**RECORDS FOR THIS TASK:**
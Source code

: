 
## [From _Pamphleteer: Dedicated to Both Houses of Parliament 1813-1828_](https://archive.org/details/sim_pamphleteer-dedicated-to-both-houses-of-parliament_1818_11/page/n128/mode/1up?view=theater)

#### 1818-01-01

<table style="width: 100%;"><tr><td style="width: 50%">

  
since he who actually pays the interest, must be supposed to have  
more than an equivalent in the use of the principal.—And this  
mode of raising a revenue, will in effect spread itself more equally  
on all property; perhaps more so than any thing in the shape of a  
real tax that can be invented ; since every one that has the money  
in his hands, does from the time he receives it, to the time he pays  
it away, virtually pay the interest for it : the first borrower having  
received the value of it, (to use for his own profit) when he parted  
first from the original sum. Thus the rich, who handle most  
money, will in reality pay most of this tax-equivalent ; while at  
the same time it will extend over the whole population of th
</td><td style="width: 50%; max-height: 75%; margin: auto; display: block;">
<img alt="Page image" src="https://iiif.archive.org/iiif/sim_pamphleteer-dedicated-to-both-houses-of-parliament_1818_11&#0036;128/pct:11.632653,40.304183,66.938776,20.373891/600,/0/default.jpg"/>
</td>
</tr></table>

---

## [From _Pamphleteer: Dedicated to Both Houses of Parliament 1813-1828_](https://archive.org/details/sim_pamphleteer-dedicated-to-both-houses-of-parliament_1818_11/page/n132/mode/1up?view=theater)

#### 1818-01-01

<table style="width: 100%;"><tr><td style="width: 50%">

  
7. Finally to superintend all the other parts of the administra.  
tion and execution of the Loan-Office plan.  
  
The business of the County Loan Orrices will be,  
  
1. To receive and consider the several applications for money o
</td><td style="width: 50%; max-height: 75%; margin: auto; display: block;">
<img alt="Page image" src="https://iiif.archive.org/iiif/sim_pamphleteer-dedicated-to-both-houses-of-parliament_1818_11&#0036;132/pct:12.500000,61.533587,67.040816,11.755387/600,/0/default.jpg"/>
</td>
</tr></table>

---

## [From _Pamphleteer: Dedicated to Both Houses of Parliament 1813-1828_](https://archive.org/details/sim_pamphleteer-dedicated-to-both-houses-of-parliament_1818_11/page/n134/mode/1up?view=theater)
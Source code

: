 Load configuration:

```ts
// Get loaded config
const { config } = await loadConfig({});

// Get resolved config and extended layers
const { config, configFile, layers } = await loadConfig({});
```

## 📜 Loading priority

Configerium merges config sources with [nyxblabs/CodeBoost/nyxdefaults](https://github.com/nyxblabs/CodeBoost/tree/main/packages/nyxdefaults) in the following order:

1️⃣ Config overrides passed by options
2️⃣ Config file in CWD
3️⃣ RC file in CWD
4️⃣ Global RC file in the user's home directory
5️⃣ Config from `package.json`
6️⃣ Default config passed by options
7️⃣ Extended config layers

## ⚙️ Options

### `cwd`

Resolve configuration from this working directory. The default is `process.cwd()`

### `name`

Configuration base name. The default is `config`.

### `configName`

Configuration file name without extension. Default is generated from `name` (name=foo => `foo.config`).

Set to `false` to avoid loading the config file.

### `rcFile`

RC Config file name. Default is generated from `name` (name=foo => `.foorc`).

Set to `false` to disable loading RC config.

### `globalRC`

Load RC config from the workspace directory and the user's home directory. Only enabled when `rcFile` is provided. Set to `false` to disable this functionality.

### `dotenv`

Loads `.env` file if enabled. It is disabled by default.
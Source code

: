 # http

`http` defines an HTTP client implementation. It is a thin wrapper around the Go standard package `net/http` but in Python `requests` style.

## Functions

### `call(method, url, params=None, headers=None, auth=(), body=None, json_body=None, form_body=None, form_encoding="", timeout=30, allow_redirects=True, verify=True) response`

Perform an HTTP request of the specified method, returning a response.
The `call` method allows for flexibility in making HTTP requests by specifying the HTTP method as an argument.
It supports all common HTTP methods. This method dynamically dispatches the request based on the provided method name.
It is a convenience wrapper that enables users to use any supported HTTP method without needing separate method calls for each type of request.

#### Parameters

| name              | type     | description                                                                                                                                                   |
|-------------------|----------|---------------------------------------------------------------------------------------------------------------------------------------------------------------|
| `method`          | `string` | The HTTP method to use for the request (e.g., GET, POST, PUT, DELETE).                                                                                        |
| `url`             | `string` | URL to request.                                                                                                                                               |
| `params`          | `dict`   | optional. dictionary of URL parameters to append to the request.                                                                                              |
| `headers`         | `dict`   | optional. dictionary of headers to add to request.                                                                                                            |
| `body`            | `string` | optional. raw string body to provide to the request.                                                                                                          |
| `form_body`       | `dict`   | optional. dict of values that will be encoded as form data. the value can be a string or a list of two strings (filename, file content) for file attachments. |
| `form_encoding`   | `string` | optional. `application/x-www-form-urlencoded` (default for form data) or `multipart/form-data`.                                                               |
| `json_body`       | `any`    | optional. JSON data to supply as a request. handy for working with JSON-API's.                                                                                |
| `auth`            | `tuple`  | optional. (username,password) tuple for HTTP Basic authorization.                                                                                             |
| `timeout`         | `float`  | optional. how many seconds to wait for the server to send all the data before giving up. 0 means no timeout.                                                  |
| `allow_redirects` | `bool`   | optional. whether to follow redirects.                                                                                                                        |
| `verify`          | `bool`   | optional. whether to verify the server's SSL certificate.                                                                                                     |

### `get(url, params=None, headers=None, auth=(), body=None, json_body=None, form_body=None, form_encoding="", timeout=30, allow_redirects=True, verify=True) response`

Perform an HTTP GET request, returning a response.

**AIM OF THE EXERCISE:** Copy every entry above word for word.

**OUTPUT FOR THIS TASK:**
Source code

: 
## [From _Pamphleteer: Dedicated to Both Houses of Parliament 1813-1828_](https://archive.org/details/sim_pamphleteer-dedicated-to-both-houses-of-parliament_1818_11/page/n128/mode/1up?view=theater)

#### 1818-01-01

<table style="width: 100%;"><tr><td style="width: 50%">

  
since he who actually pays the interest, must be supposed to have  
more than an equivalent in the use of the principal.—And this  
mode of raising a revenue, will in effect spread itself more equally  
on all property; perhaps more so than any thing in the shape of a  
real tax that can be invented ; since every one that has the money  
in his hands, does from the time he receives it, to the time he pays  
it away, virtually pay the interest for it : the first borrower having  
received the value of it, (to use for his own profit) when he parted  
first from the original sum. Thus the rich, who handle most  
money, will in reality pay most of this tax-equivalent ; while at  
the same time it will extend over the whole population of th
</td><td style="width: 50%; max-height: 75%; margin: auto; display: block;">
<img alt="Page image" src="https://iiif.archive.org/iiif/sim_pamphleteer-dedicated-to-both-houses-of-parliament_1818_11&#0036;128/pct:11.632653,40.304183,66.938776,20.373891/600,/0/default.jpg"/>
</td>
</tr></table>

---

## [From _Pamphleteer: Dedicated to Both Houses of Parliament 1813-1828_](https://archive.org/details/sim_pamphleteer-dedicated-to-both-houses-of-parliament_1818_11/page/n132/mode/1up?view=theater)

#### 1818-01-01

<table style="width: 100%;"><tr><td style="width: 50%">

  
7. Finally to superintend all the other parts of the administra.  
tion and execution of the Loan-Office plan.  
  
The business of the County Loan Orrices will be,  
  
1. To receive and consider the several applications for money o
</td><td style="width: 50%; max-height: 75%; margin: auto; display: block;">
<img alt="Page image" src="https://iiif.archive.org/iiif/sim_pamphleteer-dedicated-to-both-houses-of-parliament_1818_11&#0036;132/pct:12.500000,61.533587,67.040816,11.755387/600,/0/default.jpg"/>
</td>
</tr></table>

---

## [From _Pamphleteer: Dedicated to Both Houses of Parliament 1813-1828_](https://archive.org/details/sim_pamphleteer-dedicated-to-both-houses-of-parliament_1818_11/page/n134/mode/1up?view=theater)
Source code

: Load configuration:

```ts
// Get loaded config
const { config } = await loadConfig({});

// Get resolved config and extended layers
const { config, configFile, layers } = await loadConfig({});
```

## 📜 Loading priority

Configerium merges config sources with [nyxblabs/CodeBoost/nyxdefaults](https://github.com/nyxblabs/CodeBoost/tree/main/packages/nyxdefaults) in the following order:

1️⃣ Config overrides passed by options
2️⃣ Config file in CWD
3️⃣ RC file in CWD
4️⃣ Global RC file in the user's home directory
5️⃣ Config from `package.json`
6️⃣ Default config passed by options
7️⃣ Extended config layers

## ⚙️ Options

### `cwd`

Resolve configuration from this working directory. The default is `process.cwd()`

### `name`

Configuration base name. The default is `config`.

### `configName`

Configuration file name without extension. Default is generated from `name` (name=foo => `foo.config`).

Set to `false` to avoid loading the config file.

### `rcFile`

RC Config file name. Default is generated from `name` (name=foo => `.foorc`).

Set to `false` to disable loading RC config.

### `globalRC`

Load RC config from the workspace directory and the user's home directory. Only enabled when `rcFile` is provided. Set to `false` to disable this functionality.

### `dotenv`

Loads `.env` file if enabled. It is disabled by default.
Source code

: # http

`http` defines an HTTP client implementation. It is a thin wrapper around the Go standard package `net/http` but in Python `requests` style.

## Functions

### `call(method, url, params=None, headers=None, auth=(), body=None, json_body=None, form_body=None, form_encoding="", timeout=30, allow_redirects=True, verify=True) response`

Perform an HTTP request of the specified method, returning a response.
The `call` method allows for flexibility in making HTTP requests by specifying the HTTP method as an argument.
It supports all common HTTP methods. This method dynamically dispatches the request based on the provided method name.
It is a convenience wrapper that enables users to use any supported HTTP method without needing separate method calls for each type of request.

#### Parameters

| name              | type     | description                                                                                                                                                   |
|-------------------|----------|---------------------------------------------------------------------------------------------------------------------------------------------------------------|
| `method`          | `string` | The HTTP method to use for the request (e.g., GET, POST, PUT, DELETE).                                                                                        |
| `url`             | `string` | URL to request.                                                                                                                                               |
| `params`          | `dict`   | optional. dictionary of URL parameters to append to the request.                                                                                              |
| `headers`         | `dict`   | optional. dictionary of headers to add to request.                                                                                                            |
| `body`            | `string` | optional. raw string body to provide to the request.                                                                                                          |
| `form_body`       | `dict`   | optional. dict of values that will be encoded as form data. the value can be a string or a list of two strings (filename, file content) for file attachments. |
| `form_encoding`   | `string` | optional. `application/x-www-form-urlencoded` (default for form data) or `multipart/form-data`.                                                               |
| `json_body`       | `any`    | optional. JSON data to supply as a request. handy for working with JSON-API's.                                                                                |
| `auth`            | `tuple`  | optional. (username,password) tuple for HTTP Basic authorization.                                                                                             |
| `timeout`         | `float`  | optional. how many seconds to wait for the server to send all the data before giving up. 0 means no timeout.                                                  |
| `allow_redirects` | `bool`   | optional. whether to follow redirects.                                                                                                                        |
| `verify`          | `bool`   | optional. whether to verify the server's SSL certificate.                                                                                                     |

### `get(url, params=None, headers=None, auth=(), body=None, json_body=None, form_body=None, form_encoding="", timeout=30, allow_redirects=True, verify=True) response`

Perform an HTTP GET request, returning a response.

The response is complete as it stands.